- Input data:

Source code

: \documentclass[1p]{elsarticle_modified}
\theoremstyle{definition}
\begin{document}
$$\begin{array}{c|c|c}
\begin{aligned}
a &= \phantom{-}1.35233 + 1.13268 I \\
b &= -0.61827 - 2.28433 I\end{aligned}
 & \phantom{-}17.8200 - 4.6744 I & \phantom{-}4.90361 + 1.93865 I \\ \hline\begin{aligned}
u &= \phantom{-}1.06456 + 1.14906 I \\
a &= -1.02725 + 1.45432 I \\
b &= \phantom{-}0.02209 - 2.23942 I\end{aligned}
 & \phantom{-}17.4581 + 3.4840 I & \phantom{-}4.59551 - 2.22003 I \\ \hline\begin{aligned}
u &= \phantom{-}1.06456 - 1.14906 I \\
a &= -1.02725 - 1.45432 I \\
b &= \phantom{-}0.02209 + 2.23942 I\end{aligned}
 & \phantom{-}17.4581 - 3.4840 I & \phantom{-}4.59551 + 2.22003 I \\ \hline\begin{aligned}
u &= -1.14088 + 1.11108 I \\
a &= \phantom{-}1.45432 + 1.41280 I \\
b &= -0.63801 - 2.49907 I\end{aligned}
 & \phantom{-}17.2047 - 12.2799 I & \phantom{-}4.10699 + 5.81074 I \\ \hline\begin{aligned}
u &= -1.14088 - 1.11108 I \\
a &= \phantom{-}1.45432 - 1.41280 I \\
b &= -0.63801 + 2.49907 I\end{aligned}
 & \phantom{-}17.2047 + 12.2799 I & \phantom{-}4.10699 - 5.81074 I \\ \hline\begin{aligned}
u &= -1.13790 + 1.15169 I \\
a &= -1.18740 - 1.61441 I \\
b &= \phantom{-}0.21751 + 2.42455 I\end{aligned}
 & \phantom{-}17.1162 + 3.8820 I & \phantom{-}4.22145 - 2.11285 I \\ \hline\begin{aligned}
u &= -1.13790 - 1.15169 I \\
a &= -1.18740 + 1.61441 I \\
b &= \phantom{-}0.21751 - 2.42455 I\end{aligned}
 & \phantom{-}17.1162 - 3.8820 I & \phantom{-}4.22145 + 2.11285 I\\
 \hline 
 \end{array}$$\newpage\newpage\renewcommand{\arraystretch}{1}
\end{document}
---
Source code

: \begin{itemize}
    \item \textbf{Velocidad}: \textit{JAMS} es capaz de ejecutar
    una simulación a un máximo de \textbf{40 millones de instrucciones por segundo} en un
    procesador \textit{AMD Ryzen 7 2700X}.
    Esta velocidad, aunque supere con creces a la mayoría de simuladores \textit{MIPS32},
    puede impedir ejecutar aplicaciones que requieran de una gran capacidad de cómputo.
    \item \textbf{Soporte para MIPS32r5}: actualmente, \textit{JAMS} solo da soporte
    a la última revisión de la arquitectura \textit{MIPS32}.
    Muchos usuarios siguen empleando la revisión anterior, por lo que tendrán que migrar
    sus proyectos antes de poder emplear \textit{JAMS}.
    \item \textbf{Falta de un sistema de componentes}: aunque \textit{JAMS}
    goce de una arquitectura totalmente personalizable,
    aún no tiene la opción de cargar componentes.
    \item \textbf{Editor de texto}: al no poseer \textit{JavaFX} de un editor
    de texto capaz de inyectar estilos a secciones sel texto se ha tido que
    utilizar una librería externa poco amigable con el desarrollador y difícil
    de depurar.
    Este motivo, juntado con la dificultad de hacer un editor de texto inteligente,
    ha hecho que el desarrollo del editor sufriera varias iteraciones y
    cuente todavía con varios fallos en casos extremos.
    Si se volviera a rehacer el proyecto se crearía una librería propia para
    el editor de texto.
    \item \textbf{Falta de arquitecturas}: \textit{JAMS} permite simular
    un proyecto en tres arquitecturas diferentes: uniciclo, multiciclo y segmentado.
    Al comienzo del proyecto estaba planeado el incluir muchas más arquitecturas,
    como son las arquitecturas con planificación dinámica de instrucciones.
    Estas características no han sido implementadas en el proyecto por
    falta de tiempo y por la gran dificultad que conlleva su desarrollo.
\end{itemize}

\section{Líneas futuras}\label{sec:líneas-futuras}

- Problem details: All that is required is the number of lines in the data above that contain the word "ejecutar".

- Response below: 2